A dozen national trade organisations have joined hands to put pressure on the government to announce a ‘robust’ e-commerce policy. At an event organised in Delhi last week, representatives of companies like Reliance, ITC, Hindustan Lever, Coca-Cola, Amway, Udaan, Urban Ladder and Big Basket, also agreed with apex trade organisations like the Confederation of All India Traders (CAIT) and India Cellular & Electronics Association (ICEA) that instead of competition, e-commerce business should be complementary to each other, with strict rules in the e-commerce policy to prevent violation of the rules and laws.
The meeting saw the release of a 14-point charter to be put before the government before it finalises the new e-commerce policy. A task force to push this agenda has also been formed. CAIT is also planning to take the e-commerce plunge through its Bharat e-market portal soon.
Praveen Khandelwal, secretary general of the CAIT and the convenor of the task force, said that the main demand of the trade bodies is that sellers registered on the e-commerce marketplace, irrespective of whether the marketplace is foreign or Indian should not be the related companies of the marketplace. “The marketplace platform entity shall not, directly or indirectly, control inventory of the seller. It should not act as a whole-seller to their registered sellers. Marketplace e-commerce companies should not own brands or create their private label brands.
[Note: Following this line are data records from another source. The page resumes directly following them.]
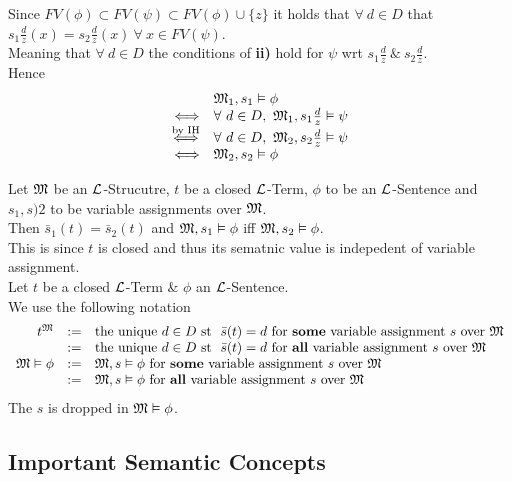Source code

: \documentclass[11pt,a4paper]{article}
\begin{document}
Since $FV(\phi)\subset FV(\psi)\subset FV(\phi)\cup\{z\}$ it holds that $\forall\ d\in D$ that $s_1\frac{d}{z}(x)=s_2\frac{d}{z}(x)\ \forall\ x\in FV(\psi)$.\\
Meaning that $\forall\ d\in D$ the conditions of \textbf{ii)} hold for $\psi$ wrt $s_1\frac{d}{z}\ \&\ s_2\frac{d}{z}$.\\
Hence
\[\begin{array}{rl}
&\M_1,s_1\vDash\phi\\
\Longleftrightarrow&\forall\ d\in D,\ \M_1,s_1\frac{d}{z}\vDash\psi\\
\overset{\text{by IH}}\Longleftrightarrow&\forall\ d\in D,\ \M_2,s_2\frac{d}{z}\vDash\psi\\
\Longleftrightarrow&\M_2,s_2\vDash\phi
\end{array}\]\proved

\theorem{}
Let $\mathfrak{M}$ be an $\mathcal{L}$-Strucutre, $t$ be a closed $\mathcal{L}$-Term, $\phi$ to be an $\mathcal{L}$-Sentence and $s_1,s)2$ to be variable assignments over $\mathfrak{M}$.\\
Then $\bar{s}_1(t)=\bar{s}_2(t)$ and $\mathfrak{M},s_1\vDash\phi$ iff $\mathfrak{M},s_2\vDash\phi$.\\
\nb This is since $t$ is closed and thus its sematnic value is indepedent of variable assignment.\\

\notation{}
Let $t$ be a closed $\mathcal{L}$-Term \& $\phi$ an $\mathcal{L}$-Sentence.\\
We use the following notation
\[\begin{array}{rcl}
t^{\mathfrak{M}}&:=&\text{the unique }d\in D\text{ st }\ \bar{s}(t)=d\text{ for \textbf{some} variable assignment }s\text{ over }\mathfrak{M}\\
&:=&\text{the unique }d\in D\text{ st }\ \bar{s}(t)=d\text{ for \textbf{all} variable assignment }s\text{ over }\mathfrak{M}\\
\mathfrak{M}\vDash\phi&:=&\mathfrak{M},s\vDash\phi\text{ for \textbf{some} variable assignment }s\text{ over }\mathfrak{M}\\
&:=&\mathfrak{M},s\vDash\phi\text{ for \textbf{all} variable assignment }s\text{ over }\mathfrak{M}\\
\end{array}\]
\nb The $s$ is dropped in $\mathfrak{M}\vDash\phi$.

\subsection{Important Semantic Concepts}

\end{document}
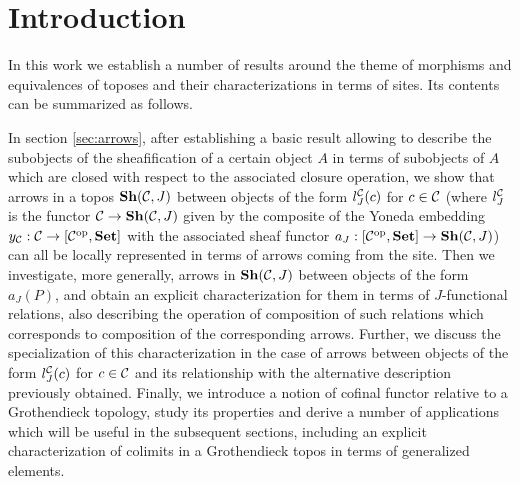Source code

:\documentclass[a4paper,12pt]{article}
\begin{document}
\newcommand{\mono}%
 {\rightarrowtail}

\newcommand{\ob}%
 {{\rm ob}}
 
 \newcommand{\Hom}%
 {{\rm Hom}}

\newcommand{\op}%
 {^{\rm op}}

\newcommand{\Set}%
 {{\bf Set }}

\newcommand{\Sh}%
 {{\bf Sh}}

\newcommand{\sh}%
 {{\bf sh}}

\newcommand{\Sub}%
 {{\rm Sub}}

\tableofcontents

\section{Introduction}\label{intro}

In this work we establish a number of results around the theme of morphisms and equivalences of toposes and their characterizations in terms of sites. Its contents can be summarized as follows.

In section \ref{sec:arrows}, after establishing a basic result allowing to describe the subobjects of the sheafification of a certain object $A$ in terms of subobjects of $A$ which are closed with respect to the associated closure operation, we show that arrows in a topos $\Sh({\cal C}, J)$ between objects of the form $l_{J}^{{\cal C}}(c)$ for $c\in {\cal C}$ (where $l_{J}^{{\cal C}}$ is the functor ${\cal C}\to \Sh({\cal C}, J)$ given by the composite of the Yoneda embedding $y_{\cal C}:{\cal C}\to [{\cal C}^\textup{op}, \Set]$ with the associated sheaf functor $a_{J}:[{\cal C}^\textup{op}, \Set] \to \Sh({\cal C}, J)$) can all be locally represented in terms of arrows coming from the site. Then we investigate, more generally, arrows in $\Sh({\cal C}, J)$ between objects of the form $a_{J}(P)$, and obtain an explicit characterization for them in terms of $J$-functional relations, also describing the operation of composition of such relations which corresponds to composition of the corresponding arrows. Further, we discuss the specialization of this characterization in the case of arrows between objects of the form $l_{J}^{{\cal C}}(c)$ for $c\in {\cal C}$ and its relationship with the alternative description previously obtained. Finally, we introduce a notion of cofinal functor relative to a Grothendieck topology, study its properties and derive a number of applications which will be useful in the subsequent sections, including an explicit characterization of colimits in a Grothendieck topos in terms of generalized elements. 
\end{document}
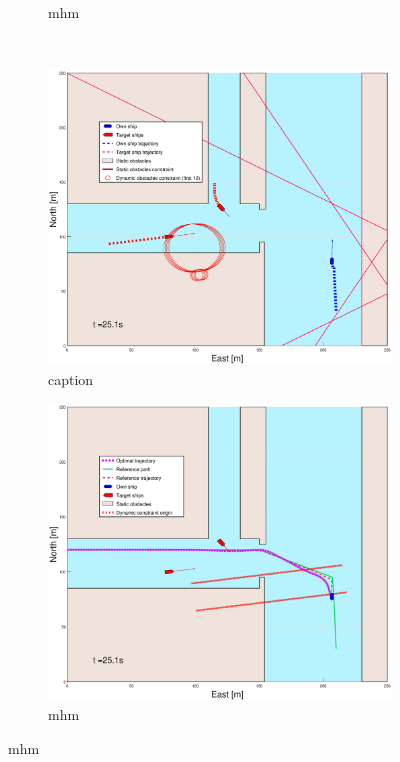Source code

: \begin{figure}[!ht]
\begin{subfigure}[b]{0.499\textwidth}
        \caption{mhm}
    \end{subfigure}
    \hfill
    \\
    \begin{subfigure}[b]{0.49\textwidth}
        \centering
        \includegraphics[width=\textwidth]{Images/Figures/Havn1/_Simple_1fig1_time=25}
        \caption{caption}
    \end{subfigure}
    \hfill
    \begin{subfigure}[b]{0.499\textwidth}
        \centering
        \includegraphics[width=\textwidth]{Images/Figures/Havn1/_Simple_1fig999_time=25}
        \caption{mhm}
    \end{subfigure}
    \hfill
\end{figure}%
They should not be allowed to exploit the provisions of FDI policy in Press Note 2 by registering their affiliate companies on their platform and allowing them to sell 25% of the goods,” Khandelwal says.
The 14-point charter also says that no marketplace entity shall act as inventory-based e-commerce entity and no inventory-based e-commerce entity shall register any third-party seller. “Every marketplace platform must act in a completely neutral manner towards the sellers, consumers and other service providers. E-commerce entity shall provide non-discriminatory services to all consumers. The banks should not be allowed to selectively provide offers/cashback on the marketplace platforms. Marketplace e-commerce companies must carry out strong KYC and due-diligence of sellers before on-boarding them so that they do not end up selling illegal products,” the charter says.
Khandelwal wanted each e-commerce platform to nominate and publish the complete details about their grievance officer, nodal officer and compliance officer. “Each platform must include the sellers details including their address and contact number of their platform. In line with other regulatory bodies like Insurance Regulatory and Development Authority (IRDA) and Reserve Bank of India (RBI), an independent e-commerce regulatory body should be set to protect the interests of small traders, startups, MSMEs. Data security should also be included in the policy,” he said.
According to Khandelwal, despite being invited to the meeting, leading e-commerce companies like Amazon and Flipkart chose not to participate.
The other organisations that are part of the taskforce are National Restaurants Association of India (NRAI), All India Transport Welfare Association (AITWA), All India Mobile Retailers Association (AIMRA), Indian Direct Selling Association (IDSA), All India Consumer Products Distributors Federation (AICPDF), All India Jewelers & Goldsmith Federation (AIJGF) and Computer Media Dealer Association (CMDA).